With any state government free to follow the Madhya Pradesh model, in the same way that the UP farm loan waivers are now spreading to other states, India is now at a stage where input prices—for traders—are fixed
From the right to education, to CSR, and now, Madhya Pradesh’s minimum purchase price, the government seems to be following the same formula, of getting the private sector to paper over the gaps in both central and state government policy. When government schools failed to deliver, the UPA government came out with its Right to Education law that mandated private schools reserve a fourth of their seats for students based on a criterion that was to be notified. And when, despite hefty doses of taxation, the government found a gap in various types of social services, the previous dispensation mandated that firms set aside 2% of their net profits for Corporate Social Responsibility (CSR) projects. And now, when the Madhya Pradesh government was confronted with farmers violently agitating for higher prices for their produce—not wheat which is already bought by state government on behalf of the Centre—and the government was not able to do this, chief minister Shivraj Singh Chouhan declared that anyone buying produce from farmers at below the minimum support price (MSP) would be charged as indulging in a criminal act.

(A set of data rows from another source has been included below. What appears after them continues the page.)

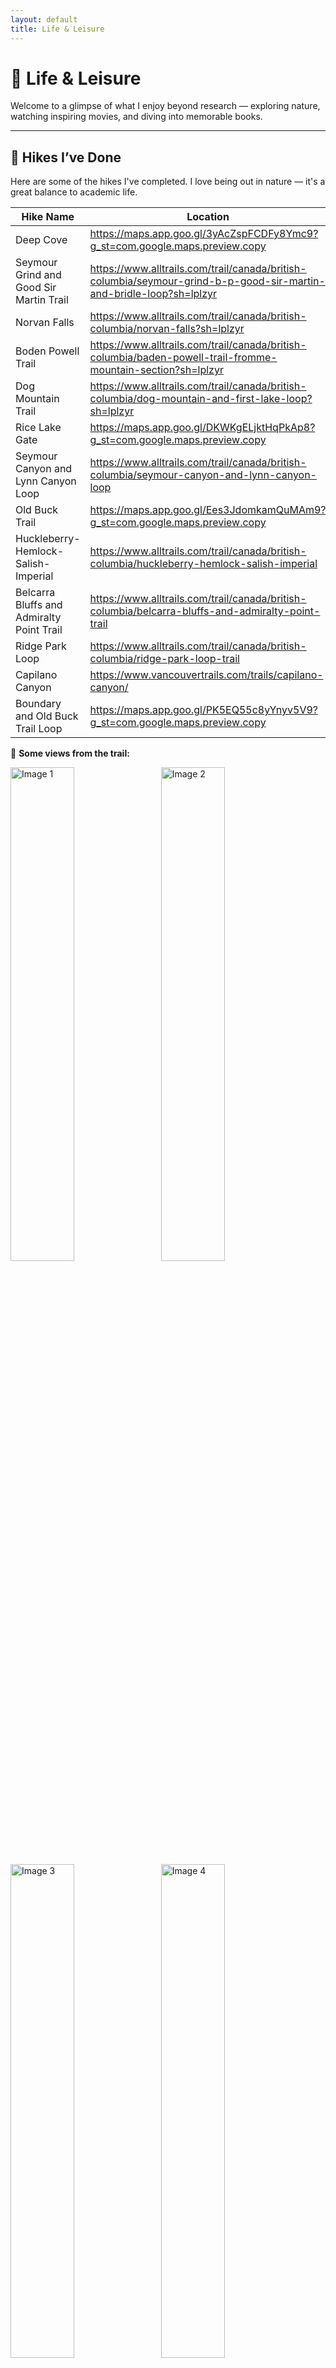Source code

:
 ```yaml
---
layout: default
title: Life & Leisure
---
```


# 🌿 Life & Leisure

Welcome to a glimpse of what I enjoy beyond research — exploring nature, watching inspiring movies, and diving into memorable books.

---

## 🥾 Hikes I’ve Done

Here are some of the hikes I've completed. I love being out in nature — it's a great balance to academic life.

| Hike Name           | Location                                                                    |
|---------------------|-----------------------------------------------------------------------------|
| Deep Cove           | https://maps.app.goo.gl/3yAcZspFCDFy8Ymc9?g_st=com.google.maps.preview.copy |
| Seymour Grind and Good Sir Martin Trail    | https://www.alltrails.com/trail/canada/british-columbia/seymour-grind-b-p-good-sir-martin-and-bridle-loop?sh=lplzyr    |
| Norvan Falls  | https://www.alltrails.com/trail/canada/british-columbia/norvan-falls?sh=lplzyr    |
| Boden Powell Trail  | https://www.alltrails.com/trail/canada/british-columbia/baden-powell-trail-fromme-mountain-section?sh=lplzyr |
| Dog Mountain Trail  | https://www.alltrails.com/trail/canada/british-columbia/dog-mountain-and-first-lake-loop?sh=lplzyr |
| Rice Lake Gate      | https://maps.app.goo.gl/DKWKgELjktHqPkAp8?g_st=com.google.maps.preview.copy |
| Seymour Canyon and Lynn Canyon Loop | https://www.alltrails.com/trail/canada/british-columbia/seymour-canyon-and-lynn-canyon-loop |
| Old Buck Trail      | https://maps.app.goo.gl/Ees3JdomkamQuMAm9?g_st=com.google.maps.preview.copy |
| Huckleberry-Hemlock-Salish-Imperial | https://www.alltrails.com/trail/canada/british-columbia/huckleberry-hemlock-salish-imperial
| Belcarra Bluffs and Admiralty Point Trail | https://www.alltrails.com/trail/canada/british-columbia/belcarra-bluffs-and-admiralty-point-trail |
| Ridge Park Loop     | https://www.alltrails.com/trail/canada/british-columbia/ridge-park-loop-trail |
| Capilano Canyon     | https://www.vancouvertrails.com/trails/capilano-canyon/                     |
| Boundary and Old Buck Trail Loop  | https://maps.app.goo.gl/PK5EQ55c8yYnyv5V9?g_st=com.google.maps.preview.copy |


📸 **Some views from the trail:**

<img src="assets/Image1.jpg" alt="Image 1" width="45%" style="margin-right: 10px;" />
<img src="assets/Image2.jpg" alt="Image 2" width="45%" />
<img src="assets/Image3.jpg" alt="Image 3" width="45%" style="margin-right: 10px;" />
<img src="assets/Image4.jpg" alt="Image 4" width="45%" />
<img src="assets/Image5.jpg" alt="Image 5" width="45%" style="margin-right: 10px;" />

---

## 🎬 Favorite Movies

A few movies that I’ve really enjoyed — whether for their storytelling, cinematography, or emotional depth.

| Movie Title (year)       | IMDb                     | Genres               |
|--------------------------|--------------------------|----------------------|
| Perfect Days (2023)      | 7.9/10                   | Drama/Narrative      |
| Inception (2010)         | 8.8/10                   | Sci-fi/Action        |
| Oppenheimer (2023)       | 8.3/10                   | Thriller/Historical drama |
| Past Lives (2023)        | 7.8/10                   | Romance/Drama        |
| A Man Called Otto (2022) | 7.5/10                   | Drama/Melodrama      |
| About Elly (2009)        | 7.9/10                   | Mystery/Thriller     |
| Nonnas (2025)            | 6.9/10                   | Comedy               |

---

## 📚 Favorite Books

Here are some of the books that have shaped my thinking or simply brought me joy.

| Book Title               | Author                  |
|--------------------------|--------------------------|
| The Inner Game of Tennis | Timothy Gallwey          |
| Sapiens                  | Yuval Noah Harari        |
| The Alchemist            | Paulo Coelho             |
| Nineteen Eighty-Four     | George Orwell            |
| Clear Thinking           | Shane Parrish            |

---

MSP, by definition, is an obligation taken on by the government, to buy a farmers produce if its price falls below a certain level, but Chouhan has converted this into an obligation for the private sector—it would be interesting to see what changes the CM makes in the law since it will be challenged in court. Elementary economics will tell you this is a bad idea and that prices are determined by markets after taking into account several factors. Those buying grain in Madhya Pradesh will, for instance, keep in mind how long the grain has to be stored for before it can be sold, the cost of transporting this to major markets and so on—if the government’s MSP does not take any of this into account, it is because FCI is not run on commercial lines. If the trade is to follow Chouhan’s diktat, it will probably incur losses—in which case, purchases will slow and the farmers will be the ultimate losers. The other possibility is that this is ignored, in which case Chouhan is guilty of taking farmers for a ride.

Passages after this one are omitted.